* **Stored data entries**
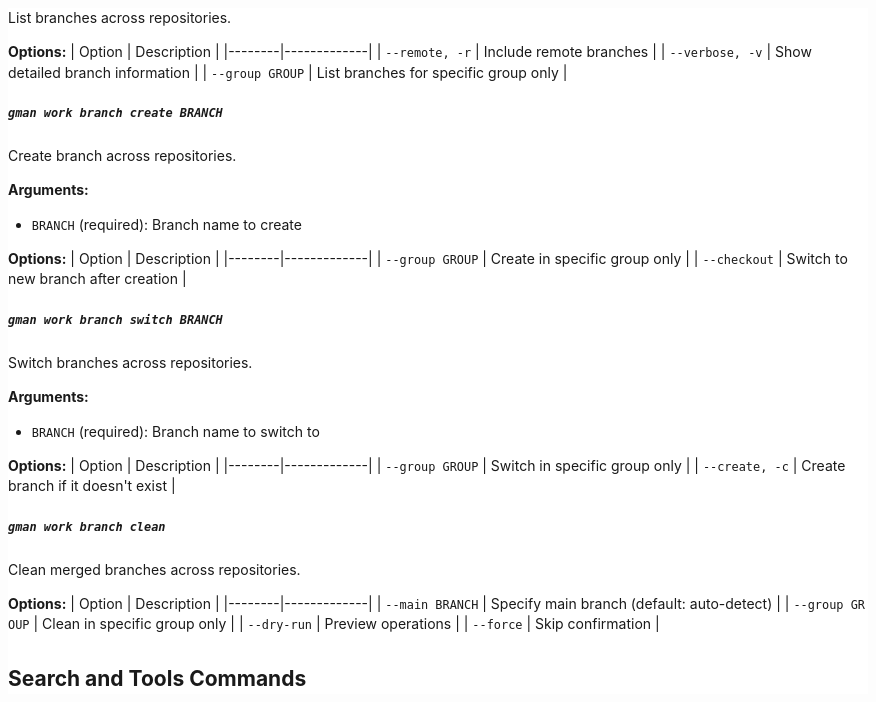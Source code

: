 List branches across repositories.

**Options:**
| Option | Description |
|--------|-------------|
| `--remote, -r` | Include remote branches |
| `--verbose, -v` | Show detailed branch information |
| `--group GROUP` | List branches for specific group only |

##### `gman work branch create BRANCH`

Create branch across repositories.

**Arguments:**
- `BRANCH` (required): Branch name to create

**Options:**
| Option | Description |
|--------|-------------|
| `--group GROUP` | Create in specific group only |
| `--checkout` | Switch to new branch after creation |

##### `gman work branch switch BRANCH`

Switch branches across repositories.

**Arguments:**
- `BRANCH` (required): Branch name to switch to

**Options:**
| Option | Description |
|--------|-------------|
| `--group GROUP` | Switch in specific group only |
| `--create, -c` | Create branch if it doesn't exist |

##### `gman work branch clean`

Clean merged branches across repositories.

**Options:**
| Option | Description |
|--------|-------------|
| `--main BRANCH` | Specify main branch (default: auto-detect) |
| `--group GROUP` | Clean in specific group only |
| `--dry-run` | Preview operations |
| `--force` | Skip confirmation |

## Search and Tools Commands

* **TASK TO COMPLETE**
An exact copy of the entries, minus the pictures, is what's needed here.

* **SOLUTION**
Source code

: List branches across repositories.

**Options:**
| Option | Description |
|--------|-------------|
| `--remote, -r` | Include remote branches |
| `--verbose, -v` | Show detailed branch information |
| `--group GROUP` | List branches for specific group only |

##### `gman work branch create BRANCH`

Create branch across repositories.

**Arguments:**
- `BRANCH` (required): Branch name to create

**Options:**
| Option | Description |
|--------|-------------|
| `--group GROUP` | Create in specific group only |
| `--checkout` | Switch to new branch after creation |

##### `gman work branch switch BRANCH`

Switch branches across repositories.

**Arguments:**
- `BRANCH` (required): Branch name to switch to

**Options:**
| Option | Description |
|--------|-------------|
| `--group GROUP` | Switch in specific group only |
| `--create, -c` | Create branch if it doesn't exist |

##### `gman work branch clean`

Clean merged branches across repositories.

**Options:**
| Option | Description |
|--------|-------------|
| `--main BRANCH` | Specify main branch (default: auto-detect) |
| `--group GROUP` | Clean in specific group only |
| `--dry-run` | Preview operations |
| `--force` | Skip confirmation |

## Search and Tools Commands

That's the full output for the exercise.